Kaplan Mergers – Fraud Indicators & Recovery Guidance

CryptoCISO Risk Verdict
Severe Risk · Score 89/100
Forensic assessment of Kaplan Mergers by the CryptoCISO blockchain intelligence team.

Threat Profile

Marketed through kaplanmergers.com, Kaplan Mergers solicits deposits from retail investors for crypto and forex-style trading. CryptoCISO flagged the operator during routine counterparty-risk screening.

Regulatory Posture

Kaplan Mergers discloses no regulatory licence that we could independently verify. For a platform soliciting public deposits, that silence is itself a material warning sign.

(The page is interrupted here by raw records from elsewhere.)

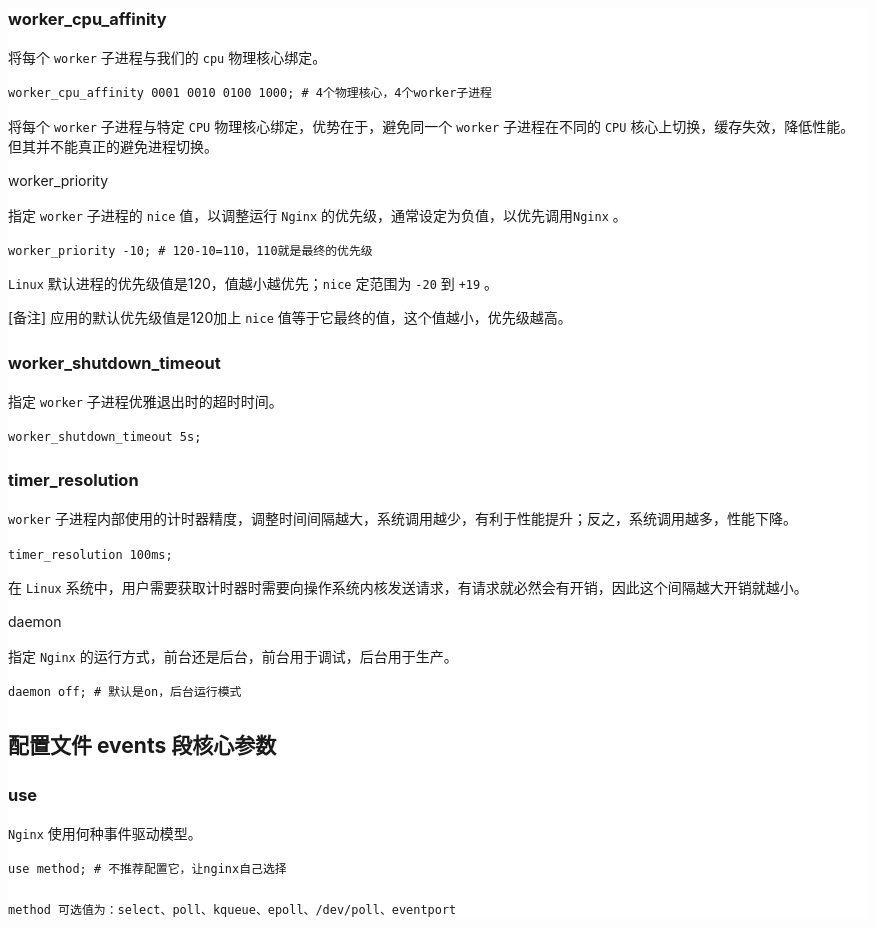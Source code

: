 ### worker_cpu_affinity

将每个 `worker` 子进程与我们的 `cpu` 物理核心绑定。

```
worker_cpu_affinity 0001 0010 0100 1000; # 4个物理核心，4个worker子进程
```

将每个 `worker` 子进程与特定 `CPU` 物理核心绑定，优势在于，避免同一个 `worker` 子进程在不同的 `CPU` 核心上切换，缓存失效，降低性能。但其并不能真正的避免进程切换。

worker_priority

指定 `worker` 子进程的 `nice` 值，以调整运行 `Nginx` 的优先级，通常设定为负值，以优先调用`Nginx` 。

```
worker_priority -10; # 120-10=110，110就是最终的优先级
```

`Linux` 默认进程的优先级值是120，值越小越优先；`nice` 定范围为 `-20` 到 `+19` 。

[备注] 应用的默认优先级值是120加上 `nice` 值等于它最终的值，这个值越小，优先级越高。

### worker_shutdown_timeout

指定 `worker` 子进程优雅退出时的超时时间。

```
worker_shutdown_timeout 5s;
```

### timer_resolution

`worker` 子进程内部使用的计时器精度，调整时间间隔越大，系统调用越少，有利于性能提升；反之，系统调用越多，性能下降。

```
timer_resolution 100ms;
```

在 `Linux` 系统中，用户需要获取计时器时需要向操作系统内核发送请求，有请求就必然会有开销，因此这个间隔越大开销就越小。

daemon

指定 `Nginx` 的运行方式，前台还是后台，前台用于调试，后台用于生产。

```
daemon off; # 默认是on，后台运行模式
```

## 配置文件 events 段核心参数

### use

`Nginx` 使用何种事件驱动模型。

```
use method; # 不推荐配置它，让nginx自己选择

method 可选值为：select、poll、kqueue、epoll、/dev/poll、eventport
```
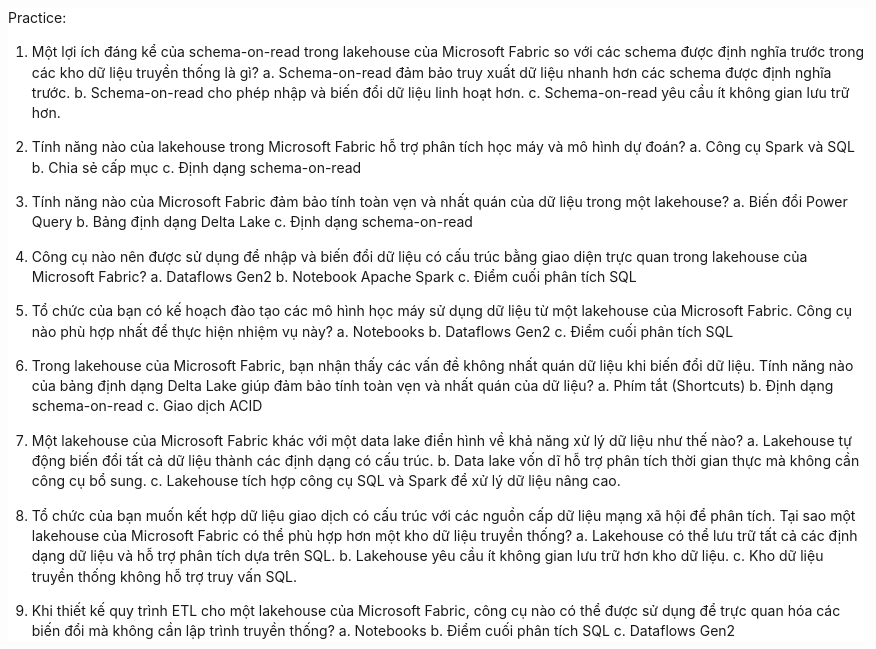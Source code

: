 
Practice: 
1. Một lợi ích đáng kể của schema-on-read trong lakehouse của Microsoft Fabric so với các schema được định nghĩa trước trong các kho dữ liệu truyền thống là gì?
    a. Schema-on-read đảm bảo truy xuất dữ liệu nhanh hơn các schema được định nghĩa trước.
    b. Schema-on-read cho phép nhập và biến đổi dữ liệu linh hoạt hơn.
    c. Schema-on-read yêu cầu ít không gian lưu trữ hơn.

2. Tính năng nào của lakehouse trong Microsoft Fabric hỗ trợ phân tích học máy và mô hình dự đoán?
    a. Công cụ Spark và SQL
    b. Chia sẻ cấp mục
    c. Định dạng schema-on-read

3. Tính năng nào của Microsoft Fabric đảm bảo tính toàn vẹn và nhất quán của dữ liệu trong một lakehouse?
    a. Biến đổi Power Query
    b. Bảng định dạng Delta Lake
    c. Định dạng schema-on-read

4. Công cụ nào nên được sử dụng để nhập và biến đổi dữ liệu có cấu trúc bằng giao diện trực quan trong lakehouse của Microsoft Fabric?
    a. Dataflows Gen2
    b. Notebook Apache Spark
    c. Điểm cuối phân tích SQL

5. Tổ chức của bạn có kế hoạch đào tạo các mô hình học máy sử dụng dữ liệu từ một lakehouse của Microsoft Fabric. Công cụ nào phù hợp nhất để thực hiện nhiệm vụ này?
    a. Notebooks
    b. Dataflows Gen2
    c. Điểm cuối phân tích SQL

6. Trong lakehouse của Microsoft Fabric, bạn nhận thấy các vấn đề không nhất quán dữ liệu khi biến đổi dữ liệu. Tính năng nào của bảng định dạng Delta Lake giúp đảm bảo tính toàn vẹn và nhất quán của dữ liệu?
    a. Phím tắt (Shortcuts)
    b. Định dạng schema-on-read
    c. Giao dịch ACID

7. Một lakehouse của Microsoft Fabric khác với một data lake điển hình về khả năng xử lý dữ liệu như thế nào?
    a. Lakehouse tự động biến đổi tất cả dữ liệu thành các định dạng có cấu trúc.
    b. Data lake vốn dĩ hỗ trợ phân tích thời gian thực mà không cần công cụ bổ sung.
    c. Lakehouse tích hợp công cụ SQL và Spark để xử lý dữ liệu nâng cao.

8. Tổ chức của bạn muốn kết hợp dữ liệu giao dịch có cấu trúc với các nguồn cấp dữ liệu mạng xã hội để phân tích. Tại sao một lakehouse của Microsoft Fabric có thể phù hợp hơn một kho dữ liệu truyền thống?
    a. Lakehouse có thể lưu trữ tất cả các định dạng dữ liệu và hỗ trợ phân tích dựa trên SQL.
    b. Lakehouse yêu cầu ít không gian lưu trữ hơn kho dữ liệu.
    c. Kho dữ liệu truyền thống không hỗ trợ truy vấn SQL.

9. Khi thiết kế quy trình ETL cho một lakehouse của Microsoft Fabric, công cụ nào có thể được sử dụng để trực quan hóa các biến đổi mà không cần lập trình truyền thống?
    a. Notebooks
    b. Điểm cuối phân tích SQL
    c. Dataflows Gen2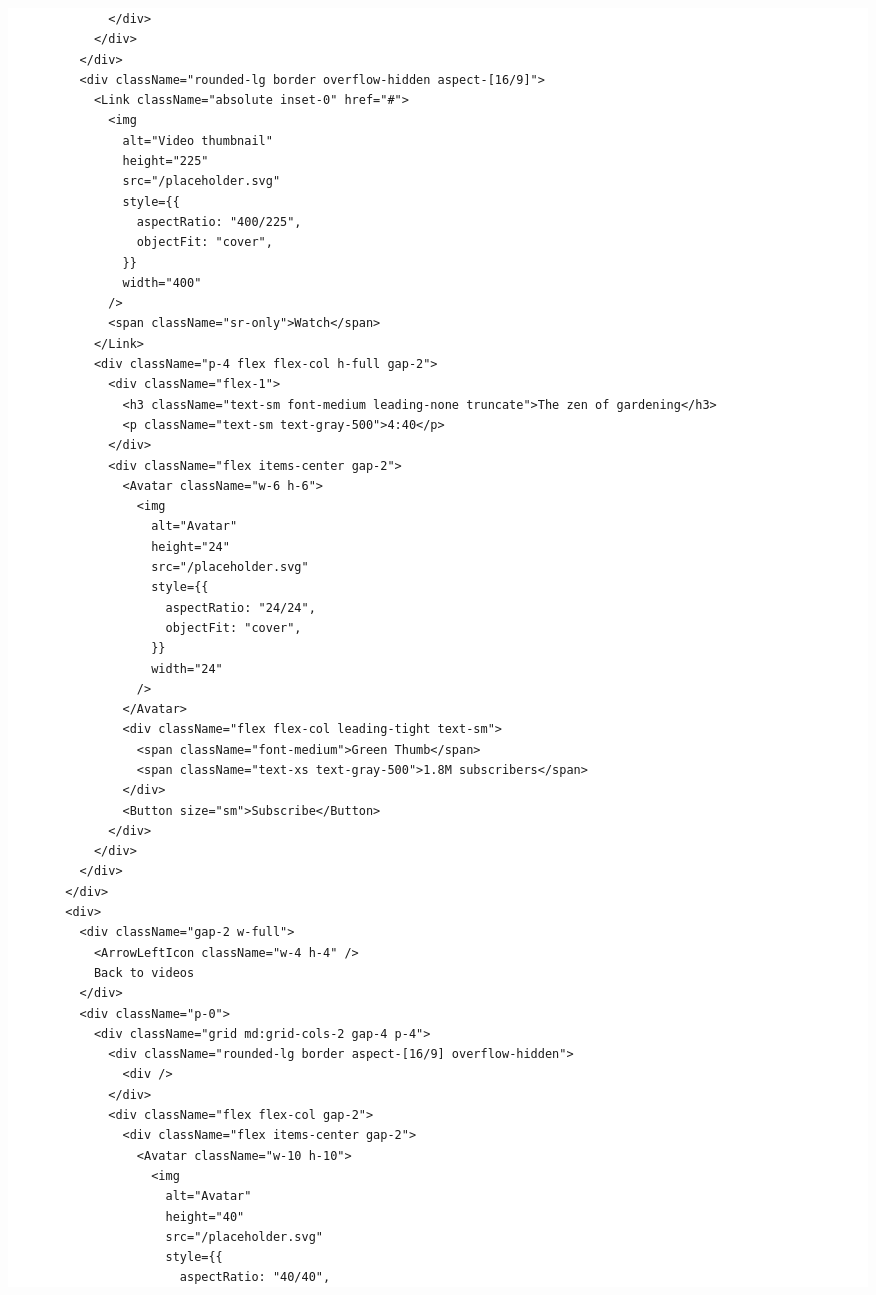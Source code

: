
 ``` different routes withinjavascript
              </div>
            </div>
          </div>
          <div className="rounded-lg border overflow-hidden aspect-[16/9]">
            <Link className="absolute inset-0" href="#">
              <img
                alt="Video thumbnail"
                height="225"
                src="/placeholder.svg"
                style={{
                  aspectRatio: "400/225",
                  objectFit: "cover",
                }}
                width="400"
              />
              <span className="sr-only">Watch</span>
            </Link>
            <div className="p-4 flex flex-col h-full gap-2">
              <div className="flex-1">
                <h3 className="text-sm font-medium leading-none truncate">The zen of gardening</h3>
                <p className="text-sm text-gray-500">4:40</p>
              </div>
              <div className="flex items-center gap-2">
                <Avatar className="w-6 h-6">
                  <img
                    alt="Avatar"
                    height="24"
                    src="/placeholder.svg"
                    style={{
                      aspectRatio: "24/24",
                      objectFit: "cover",
                    }}
                    width="24"
                  />
                </Avatar>
                <div className="flex flex-col leading-tight text-sm">
                  <span className="font-medium">Green Thumb</span>
                  <span className="text-xs text-gray-500">1.8M subscribers</span>
                </div>
                <Button size="sm">Subscribe</Button>
              </div>
            </div>
          </div>
        </div>
        <div>
          <div className="gap-2 w-full">
            <ArrowLeftIcon className="w-4 h-4" />
            Back to videos
          </div>
          <div className="p-0">
            <div className="grid md:grid-cols-2 gap-4 p-4">
              <div className="rounded-lg border aspect-[16/9] overflow-hidden">
                <div />
              </div>
              <div className="flex flex-col gap-2">
                <div className="flex items-center gap-2">
                  <Avatar className="w-10 h-10">
                    <img
                      alt="Avatar"
                      height="40"
                      src="/placeholder.svg"
                      style={{
                        aspectRatio: "40/40",
```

On-Chain & Operational Notes

Where we have visibility, funds sent to comparable operators move rapidly off-platform into obfuscation infrastructure. The window for effective blockchain tracing is widest immediately after the transfer, which is why prompt documentation matters.

Indicators We Flagged

  • Crypto-only deposits that bypass chargeback protections
  • Account managers steering clients toward larger top-ups
  • Offshore or shell-company structure used to obscure ownership
  • No verifiable licence from a top-tier financial regulator

CryptoCISO Risk Verdict

On balance, Kaplan Mergers carries a severe risk profile. The evidence points away from a legitimate, supervised brokerage and toward an operation structured to retain deposits.

If Your Funds Are Exposed

If you have funds with this platform, stop sending additional deposits immediately and do not pay any ‘release’, ‘tax’, or ‘verification’ fee requested to unlock a withdrawal – these are themselves part of the fraud. Preserve everything: transaction hashes, wallet addresses, deposit receipts, chat logs, and the account dashboard. The sooner the on-chain trail is documented, the more options remain.